In January, 2022, software review site Capterra surveyed HR leaders about plans for upskilling employees. Some of the findings were surprising, as Capterra’s principal HR analyst Brian Westfall reported on the company’s blog. For example, close to half of companies (49%) are increasing their L&D budget in 2022, compared to 41% in 2021, and almost twice as many companies increased their L&D budget than decreased it when the COVID-19 pandemic began.

I interviewed Westfall about some of the details and his conclusions about the results.

Bill Brandon (BB): How did you decide to conduct this survey?

Brian Westfall (BW): We had some ideas about what would be the results of the study, but what we actually found was different. We wanted to find out what has been happening with L&D budgets over the course of the pandemic. We had a theory that companies likely scaled back at the beginning. The hypothesis was that management wouldn’t see L&D as necessary to the operations, more as a “nice to have.” People would be looking for budget cuts to stem the pandemic. Then we thought that maybe in 2022, businesses would be making more long-term plans for other things going on, like the Great Resignation, and then start pouring more money back into L&D.

I think we were spot on about the second part. We are seeing a lot of companies pouring money into L&D in 2022. But I was surprised, along with my with colleagues, to learn that companies have been investing pretty steadily in L&D the entire pandemic. We have some theories as to why but it was definitely surprising.

BB: Are you confident about those findings?

BW: I’m pretty confident, especially if you break it down into what businesses are doing now and what was going on back in 2020. We found that nearly half of HR leaders are increasing their L&D budgets this year. I’m thinking that companies are over their initial obstacles of COVID, settling into long term plans, and that it is the right time to really invest in L&D, get systems in place, get new content, that sort of thing. The second reason is the skill gaps. Skill gaps didn’t go away during the pandemic. That was something, obviously, that companies were very concerned about. You’re talking 2018, 2019, and the pandemic happened. We got sidetracked. There are other priorities but now we can focus on skill gaps. Alongside other things like the Great Resignation, we are seeing this huge knowledge and skills drain from organizations. Companies are saying we really need to put our money where our mouth is on L&D, or we’re really gonna fall behind.

BB: Are you seeing most of this happening with small companies, or with medium or large companies?

BW: We defined large companies as 501 or more employees, mid-size as 100 to 500, and small as 100 or fewer. We saw a pattern where large businesses are consistently increasing their L&D budgets year over year between 2020 and 2022. Mid-size companies are consistently doing more of the same. Small businesses really haven’t been investing in L&D until this year. And that makes sense. If you really think about it, small businesses have been hit particularly hard by the pandemic, so they really didn’t have the resources support for L&D.

The biggest jump in the number of businesses increasing their L&D budget from 2021 to this year was in small businesses. I’m most concerned about small businesses. Their skill gaps did not go away. We did research a year and a half ago, and found that something like half of small business employees haven’t developed any new skills during the pandemic.
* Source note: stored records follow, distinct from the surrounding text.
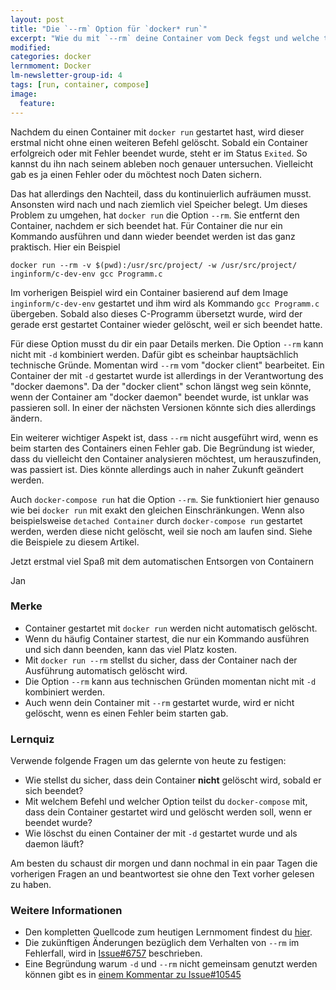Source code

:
 ```yaml
---
layout: post
title: "Die `--rm` Option für `docker* run`"
excerpt: "Wie du mit `--rm` deine Container vom Deck fegst und welche trotzdem stehen bleiben."
modified:
categories: docker
lernmoment: Docker
lm-newsletter-group-id: 4
tags: [run, container, compose]
image:
  feature: 
---
```


Nachdem du einen Container mit `docker run` gestartet hast, wird dieser erstmal nicht ohne einen weiteren Befehl gelöscht. Sobald ein Container erfolgreich oder mit Fehler beendet wurde, steht er im Status `Exited`. So kannst du ihn nach seinem ableben noch genauer untersuchen. Vielleicht gab es ja einen Fehler oder du möchtest noch Daten sichern.

Das hat allerdings den Nachteil, dass du kontinuierlich aufräumen musst. Ansonsten wird nach und nach ziemlich viel Speicher belegt. Um dieses Problem zu umgehen, hat `docker run` die Option `--rm`. Sie entfernt den Container, nachdem er sich beendet hat. Für Container die nur ein Kommando ausführen und dann wieder beendet werden ist das ganz praktisch. Hier ein Beispiel

```
docker run --rm -v $(pwd):/usr/src/project/ -w /usr/src/project/ inginform/c-dev-env gcc Programm.c
```

Im vorherigen Beispiel wird ein Container basierend auf dem Image `inginform/c-dev-env` gestartet und ihm wird als Kommando `gcc Programm.c` übergeben. Sobald also dieses C-Programm übersetzt wurde, wird der gerade erst gestartet Container wieder gelöscht, weil er sich beendet hatte.

Für diese Option musst du dir ein paar Details merken. Die Option `--rm` kann nicht mit `-d` kombiniert werden. Dafür gibt es scheinbar hauptsächlich technische Gründe. Momentan wird `--rm` vom "docker client" bearbeitet. Ein Container der mit `-d` gestartet wurde ist allerdings in der Verantwortung des "docker daemons". Da der "docker client" schon längst weg sein könnte, wenn der Container am "docker daemon" beendet wurde, ist unklar was passieren soll. In einer der nächsten Versionen könnte sich dies allerdings ändern.

Ein weiterer wichtiger Aspekt ist, dass `--rm` nicht ausgeführt wird, wenn es beim starten des Containers einen Fehler gab. Die Begründung ist wieder, dass du vielleicht den Container analysieren möchtest, um herauszufinden, was passiert ist. Dies könnte allerdings auch in naher Zukunft geändert werden.

Auch `docker-compose run` hat die Option `--rm`. Sie funktioniert hier genauso wie bei `docker run` mit exakt den gleichen Einschränkungen. Wenn also beispielsweise `detached Container` durch `docker-compose run` gestartet werden, werden diese nicht gelöscht, weil sie noch am laufen sind. Siehe die Beispiele zu diesem Artikel.

Jetzt erstmal viel Spaß mit dem automatischen Entsorgen von Containern

Jan


### Merke

-	Container gestartet mit `docker run` werden nicht automatisch gelöscht.
-	Wenn du häufig Container startest, die nur ein Kommando ausführen und sich dann beenden, kann das viel Platz kosten.
-	Mit `docker run --rm` stellst du sicher, dass der Container nach der Ausführung automatisch gelöscht wird.
-	Die Option `--rm` kann aus technischen Gründen momentan nicht mit `-d` kombiniert werden.
-	Auch wenn dein Container mit `--rm` gestartet wurde, wird er nicht gelöscht, wenn es einen Fehler beim starten gab.

### Lernquiz 

Verwende folgende Fragen um das gelernte von heute zu festigen:

-	Wie stellst du sicher, dass dein Container **nicht** gelöscht wird, sobald er sich beendet?
-	Mit welchem Befehl und welcher Option teilst du `docker-compose` mit, dass dein Container gestartet wird und gelöscht werden soll, wenn er beendet wurde?
-	Wie löschst du einen Container der mit `-d` gestartet wurde und als daemon läuft?

Am besten du schaust dir morgen und dann nochmal in ein paar Tagen die vorherigen Fragen an und beantwortest sie ohne den Text vorher gelesen zu haben.

### Weitere Informationen

-	Den kompletten Quellcode zum heutigen Lernmoment findest du [hier](https://github.com/LernMoment/docker/tree/master/Run_--rm_Option).
-	Die zukünftigen Änderungen bezüglich dem Verhalten von `--rm` im Fehlerfall, wird in [Issue#6757](https://github.com/docker/docker/issues/6757) beschrieben. 
-	Eine Begründung warum `-d` und `--rm` nicht gemeinsam genutzt werden können gibt es in [einem Kommentar zu Issue#10545](https://github.com/docker/docker/issues/10545#issuecomment-73827389)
Some of them are really behind, but it’s encouraging to see that they are taking the biggest jump this year.

BB: How are the businesses that are behind addressing their skills gaps?

BW: The way the market is going, there are more affordable tools now for small businesses than ever before. We’re getting away from the “gatekeeping” mentality about upskilling, thinking that only large enterprises can really do it because they are the only ones with the money and resources to implement a full-fledged LMS or LXP. The market has been trending downward in terms of size. I think small businesses are responding. They’re saying: OK, there are more tools, more content, more things we can do with our resources that we can take advantage of.

BB: Where else can organizations look for ways to upgrade their upskilling and reskilling efforts?

BW: In the research we didn’t ask about specific tools. but we do know that across the board big businesses and small businesses are all making most of their new investments in technology. We can look at something like the prevalence of remote work being a big reason why. Companies transitioned to remote work during the pandemic. Whether large business or small business, this way of working is still very fresh. A lot of companies, even large ones, are just way behind on their digital learning initiatives ... having content available to people at home, getting away from the instructor led classes, paper based content, where you have to be in the office or some other facility. It makes sense to continue to look for affordable ways to offer appealing content to people working from home.

We are seeing good growth in areas like mentorship programs, for example. Mentorship used to be pretty ad hoc and pretty employee-driven. Now we are seeing it being more company-driven. It’s learning content that can scale and be used throughout the whole organization. If you have a decent LMS provider and you have a good relationship with them, adding new features such as support for mentorship is really no big deal.